With overall inflation down from a summer 2022 peak, the Federal Reserve’s effort to tame inflation through monetary policy has been on many accounts successful. However, households across the United States are still feeling the pinch in one specific area: housing. In this sector, inflation is running two points higher than the mainline rate.
Housing cost increases have particularly affected Nevada as the number of cost-burdened households—defined as spending more than 30% of pre-tax monthly income on housing—has been growing for both renters and owners, meaning less money is left over for other household needs. These increases in cost are so great that recent research from the Lied Center for Real Estate at UNLV found that over 47% of Nevada renters face excessive cost burdens (35% or more on housing), second behind only Florida.
While this itself is a troubling finding for Nevada, the fundamental issue with comparing cost burdens across the country is that we may overlook stark differences in housing affordability between neighborhoods within the state. Just as home prices vary from neighborhood to neighborhood, so too will other measures of housing market health.

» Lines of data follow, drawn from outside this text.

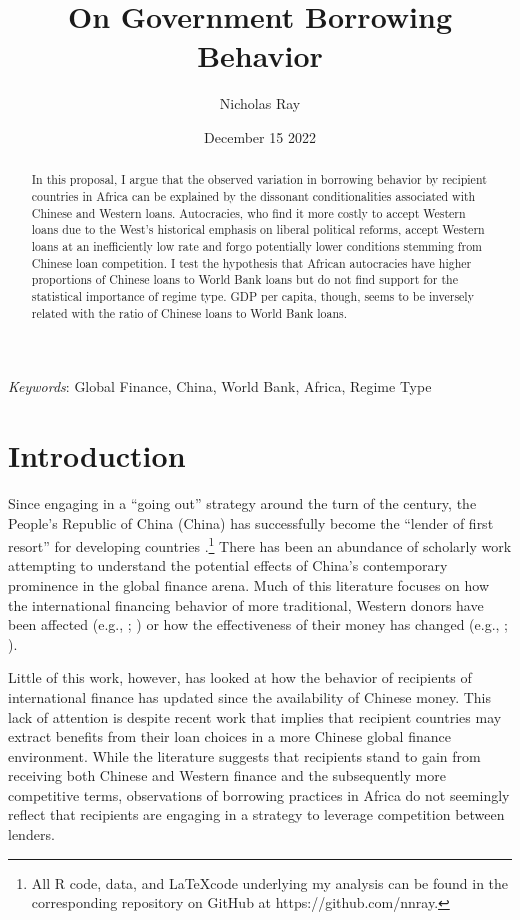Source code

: \documentclass[12pt]{article}
\title{\vspace{-2.75cm}On Government Borrowing Behavior\vspace{-0.5cm}}
\author{Nicholas Ray}
\date{\vspace{-0.30cm}December 15 2022\vspace{-1cm}}
\begin{document}
\maketitle
\begin{abstract}
    In this proposal, I argue that the observed variation in borrowing behavior by recipient countries in Africa can be explained by the dissonant conditionalities associated with Chinese and Western loans. Autocracies, who find it more costly to accept Western loans due to the West's historical emphasis on liberal political reforms, accept Western loans at an inefficiently low rate and forgo potentially lower conditions stemming from Chinese loan competition. I test the hypothesis that African autocracies have higher proportions of Chinese loans to World Bank loans but do not find support for the statistical importance of regime type. GDP per capita, though, seems to be inversely related with the ratio of Chinese loans to World Bank loans.  
\end{abstract}
\vspace{0.5cm}
\textit{Keywords}: Global Finance, China, World Bank, Africa, Regime Type

\section*{Introduction}
Since engaging in a ``going out'' strategy around the turn of the century, the People's Republic of China (China) has successfully become the ``lender of first resort'' for developing countries \parencite[1]{dreher2022}.\footnote{All R code, data, and \LaTeX \;code underlying my analysis can be found in the corresponding repository on GitHub at https://github.com/nnray.} There has been an abundance of scholarly work attempting to understand the potential effects of China's contemporary prominence in the global finance arena. Much of this literature focuses on how the international financing behavior of more traditional, Western donors have been affected (e.g., \cite{humphrey2019}; \cite{kilama2016a}) or how the effectiveness of their money has changed (e.g., \cite{blair2022}; \cite{gehring2022}).

Little of this work, however, has looked at how the behavior of recipients of international finance has updated since the availability of Chinese money. This lack of attention is despite recent work that implies that recipient countries may extract benefits from their loan choices in a more Chinese global finance environment. While the literature suggests that recipients stand to gain from receiving both Chinese and Western finance and the subsequently more competitive terms, observations of borrowing practices in Africa do not seemingly reflect that recipients are engaging in a strategy to leverage competition between lenders.
\end{document}
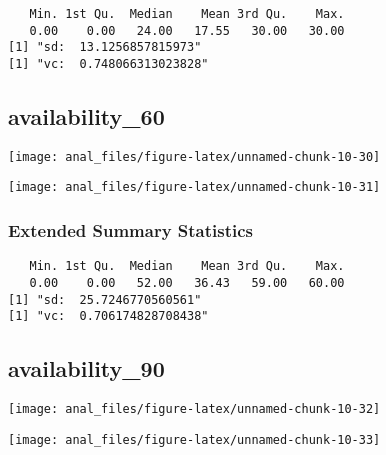 \begin{verbatim}   Min. 1st Qu.  Median    Mean 3rd Qu.    Max. 
   0.00    0.00   24.00   17.55   30.00   30.00 
[1] "sd:  13.1256857815973"
[1] "vc:  0.748066313023828"
\end{verbatim}

\pagebreak

\centering

\hypertarget{availability_60}{%
\subsection{availability\_60}\label{availability_60}}

\begin{center}\texttt{[image: anal\_files/figure-latex/unnamed-chunk-10-30]} \end{center}

\begin{center}\texttt{[image: anal\_files/figure-latex/unnamed-chunk-10-31]} \end{center}

\hypertarget{extended-summary-statistics-8}{%
\subsubsection{Extended Summary
Statistics}\label{extended-summary-statistics-8}}

\begin{verbatim}   Min. 1st Qu.  Median    Mean 3rd Qu.    Max. 
   0.00    0.00   52.00   36.43   59.00   60.00 
[1] "sd:  25.7246770560561"
[1] "vc:  0.706174828708438"
\end{verbatim}

\pagebreak

\centering

\hypertarget{availability_90}{%
\subsection{availability\_90}\label{availability_90}}

\begin{center}\texttt{[image: anal\_files/figure-latex/unnamed-chunk-10-32]} \end{center}

\begin{center}\texttt{[image: anal\_files/figure-latex/unnamed-chunk-10-33]} \end{center}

Simply put, the price we pay for aggregating data is that we get a topline average number that is simple to interpret but ignore what is going on under the curtain.

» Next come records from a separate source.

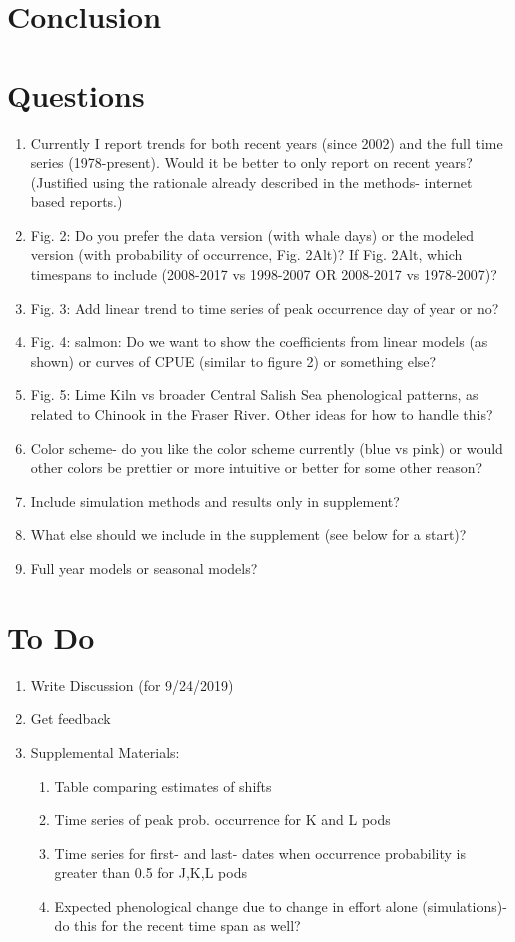 \documentclass{article}
\begin{document}
\section*{Conclusion}

\section*{Questions}

\begin{enumerate}
\item Currently I report trends for both recent years (since 2002) and the full time series (1978-present). Would it be better to only report on recent years? (Justified using the rationale already described in the methods- internet based reports.)
\item Fig. 2: Do you prefer the data version (with whale days) or the modeled version (with probability of occurrence, Fig. 2Alt)? If Fig. 2Alt, which timespans to include (2008-2017 vs 1998-2007 OR 2008-2017 vs 1978-2007)?
\item Fig. 3: Add linear trend to time series of peak occurrence day of year or no?
\item Fig. 4: salmon: Do we want to show the coefficients from linear models (as shown) or curves of CPUE (similar to figure 2) or something else?
\item Fig. 5: Lime Kiln vs broader Central Salish Sea phenological patterns, as related to Chinook in the Fraser River. Other ideas for how to handle this?
\item Color scheme- do you like the color scheme currently (blue vs pink) or would other colors be prettier or more intuitive or better for some other reason?
\item Include simulation methods and results only in supplement?
\item What else should we include in the supplement (see below for a start)?
\item Full year models or seasonal models?

\end{enumerate}
\section*{To Do}
\begin{enumerate}
\item Write Discussion (for 9/24/2019)
\item Get feedback
\item Supplemental Materials:
\begin{enumerate}
\item Table comparing estimates of shifts
\item Time series of peak prob. occurrence for K and L pods
\item Time series for first- and last- dates when occurrence probability is greater than 0.5 for J,K,L pods
\item Expected phenological change due to change in effort alone (simulations)- do this for the recent time span as well?

\end{enumerate}
\end{enumerate}

\end{document}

So, what is happening when we peer into the neighborhoods of Southern Nevada? Thanks to recent work from the Lied Center for Real Estate that maps the housing market by state legislative districts, we can now do so, and it becomes clear that conveying the story of rising cost burden across the Las Vegas Valley is more complicated and nuanced than previously thought.
Every single area is suffering from some amount of cost burden, particularly those areas within the 215 Beltway, where up to three out of every five renter households spend more than 30% of their monthly income on housing.
While renters represent the most severely affected side of the housing market, homeowners are being affected by rising housing costs as well. Across these same districts, excessive owner cost burden impacts up to one in six households throughout the Valley. This means these households are on a veritable knife’s edge and may be teetering on the brink of mortgage default if they were to confront an unexpected expense or medical bill.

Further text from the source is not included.